Saved data entries
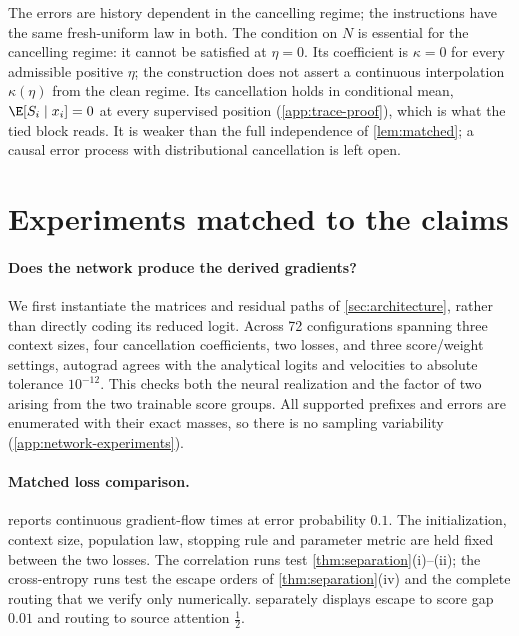 The errors are history dependent in the cancelling regime; the instructions have the same fresh-uniform law in both.
The condition on $N$ is essential for the cancelling regime: it cannot be satisfied at $\eta=0$.
Its coefficient is $\kappa=0$ for every admissible positive $\eta$; the construction does not assert a continuous interpolation $\kappa(\eta)$ from the clean regime.
Its cancellation holds in conditional mean, $\E[S_i\mid x_i]=0$ at every supervised position (\cref{app:trace-proof}), which is what the tied block reads.
It is weaker than the full independence of \cref{lem:matched}; a causal error process with distributional cancellation is left open.

\section{Experiments matched to the claims}
\label{sec:numerics}

\paragraph{Does the network produce the derived gradients?}
We first instantiate the matrices and residual paths of \cref{sec:architecture}, rather than directly coding its reduced logit.
Across 72 configurations spanning three context sizes, four cancellation coefficients, two losses, and three score/weight settings,
autograd agrees with the analytical logits and velocities to absolute tolerance $10^{-12}$.
This checks both the neural realization and the factor of two arising from the two trainable score groups.
All supported prefixes and errors are enumerated with their exact masses, so there is no sampling variability (\cref{app:network-experiments}).

\paragraph{Matched loss comparison.}
 reports continuous gradient-flow times at error probability $0.1$.
The initialization, context size, population law, stopping rule and parameter metric are held fixed between the two losses.
The correlation runs test \cref{thm:separation}(i)--(ii); the cross-entropy runs test the escape orders of \cref{thm:separation}(iv)
and the complete routing that we verify only numerically.
 separately displays escape to score gap $0.01$ and routing to source attention $\tfrac{1}{2}$.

• [Aim of the exercise] Repeat, exactly and in full, each line from the start of the data to the line that contains "This checks both". Pictures do not go in.

• [Answer section]
 The errors are history dependent in the cancelling regime; the instructions have the same fresh-uniform law in both.
The condition on $N$ is essential for the cancelling regime: it cannot be satisfied at $\eta=0$.
Its coefficient is $\kappa=0$ for every admissible positive $\eta$; the construction does not assert a continuous interpolation $\kappa(\eta)$ from the clean regime.
Its cancellation holds in conditional mean, $\E[S_i\mid x_i]=0$ at every supervised position (\cref{app:trace-proof}), which is what the tied block reads.
It is weaker than the full independence of \cref{lem:matched}; a causal error process with distributional cancellation is left open.

\section{Experiments matched to the claims}
\label{sec:numerics}

\paragraph{Does the network produce the derived gradients?}
We first instantiate the matrices and residual paths of \cref{sec:architecture}, rather than directly coding its reduced logit.
Across 72 configurations spanning three context sizes, four cancellation coefficients, two losses, and three score/weight settings,
autograd agrees with the analytical logits and velocities to absolute tolerance $10^{-12}$.
This checks both the neural realization and the factor of two arising from the two trainable score groups.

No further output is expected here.